■ Exercise material

•••

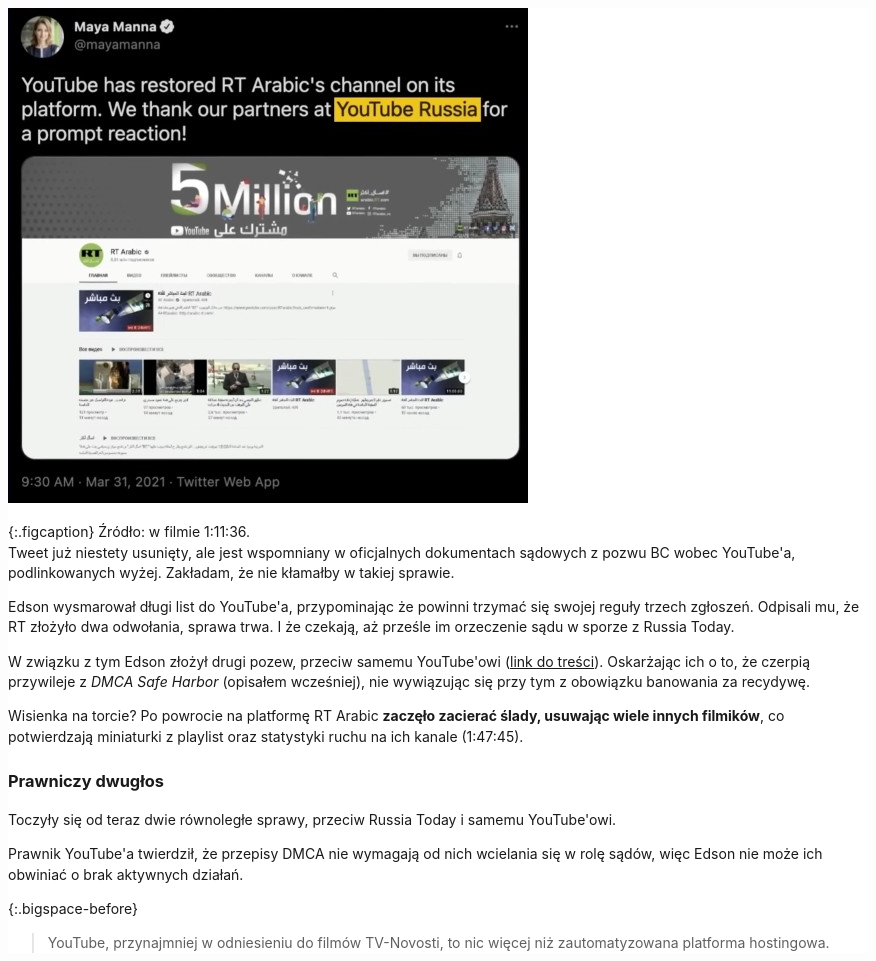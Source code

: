<img src="/assets/posts/youtube-rt/rt-arabic-youtube-russia.jpg" alt="Zrzut ekranu tweeta, w&nbsp;którym konto o&nbsp;nazwie Maya Manna gratuluje YoutubeRussia skutecznej akcji przy przywracaniu kanału RT&nbsp;Arabic"/>

{:.figcaption}
Źródło: w&nbsp;filmie 1:11:36.  
Tweet już niestety usunięty, ale jest wspomniany w&nbsp;oficjalnych dokumentach sądowych z&nbsp;pozwu BC wobec YouTube'a, podlinkowanych wyżej. Zakładam, że nie kłamałby w&nbsp;takiej sprawie.

Edson wysmarował długi list do YouTube'a, przypominając że powinni trzymać się swojej reguły trzech zgłoszeń. Odpisali mu, że RT złożyło dwa odwołania, sprawa trwa. I&nbsp;że czekają, aż prześle im orzeczenie sądu w&nbsp;sporze z&nbsp;Russia Today.

W związku z&nbsp;tym Edson złożył drugi pozew, przeciw samemu YouTube'owi ([link do treści](https://digitalcommons.law.scu.edu/cgi/viewcontent.cgi?article=3449&context=historical)). Oskarżając ich o&nbsp;to, że czerpią przywileje z&nbsp;*DMCA Safe Harbor* (opisałem wcześniej), nie wywiązując się przy tym z&nbsp;obowiązku banowania za recydywę.

Wisienka na torcie? Po powrocie na platformę RT&nbsp;Arabic **zaczęło zacierać ślady, usuwając wiele innych filmików**, co potwierdzają miniaturki z&nbsp;playlist oraz statystyki ruchu na ich kanale  (1:47:45).

### Prawniczy dwugłos

Toczyły się od teraz dwie równoległe sprawy, przeciw Russia Today i&nbsp;samemu YouTube'owi.

Prawnik YouTube'a twierdził, że przepisy DMCA nie wymagają od nich wcielania się w&nbsp;rolę sądów, więc Edson nie może ich obwiniać o&nbsp;brak aktywnych działań.

{:.bigspace-before}
> YouTube, przynajmniej w&nbsp;odniesieniu do filmów TV-Novosti, to nic więcej niż zautomatyzowana platforma hostingowa.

•••

Output the listing unchanged, pictures excluded.

■ Output of the task
Source code

:<img src="/assets/posts/youtube-rt/rt-arabic-youtube-russia.jpg" alt="Zrzut ekranu tweeta, w&nbsp;którym konto o&nbsp;nazwie Maya Manna gratuluje YoutubeRussia skutecznej akcji przy przywracaniu kanału RT&nbsp;Arabic"/>

{:.figcaption}
Źródło: w&nbsp;filmie 1:11:36.  
Tweet już niestety usunięty, ale jest wspomniany w&nbsp;oficjalnych dokumentach sądowych z&nbsp;pozwu BC wobec YouTube'a, podlinkowanych wyżej. Zakładam, że nie kłamałby w&nbsp;takiej sprawie.

Edson wysmarował długi list do YouTube'a, przypominając że powinni trzymać się swojej reguły trzech zgłoszeń. Odpisali mu, że RT złożyło dwa odwołania, sprawa trwa. I&nbsp;że czekają, aż prześle im orzeczenie sądu w&nbsp;sporze z&nbsp;Russia Today.

W związku z&nbsp;tym Edson złożył drugi pozew, przeciw samemu YouTube'owi ([link do treści](https://digitalcommons.law.scu.edu/cgi/viewcontent.cgi?article=3449&context=historical)). Oskarżając ich o&nbsp;to, że czerpią przywileje z&nbsp;*DMCA Safe Harbor* (opisałem wcześniej), nie wywiązując się przy tym z&nbsp;obowiązku banowania za recydywę.

Wisienka na torcie? Po powrocie na platformę RT&nbsp;Arabic **zaczęło zacierać ślady, usuwając wiele innych filmików**, co potwierdzają miniaturki z&nbsp;playlist oraz statystyki ruchu na ich kanale  (1:47:45).

### Prawniczy dwugłos

Toczyły się od teraz dwie równoległe sprawy, przeciw Russia Today i&nbsp;samemu YouTube'owi.

Prawnik YouTube'a twierdził, że przepisy DMCA nie wymagają od nich wcielania się w&nbsp;rolę sądów, więc Edson nie może ich obwiniać o&nbsp;brak aktywnych działań.

{:.bigspace-before}
> YouTube, przynajmniej w&nbsp;odniesieniu do filmów TV-Novosti, to nic więcej niż zautomatyzowana platforma hostingowa.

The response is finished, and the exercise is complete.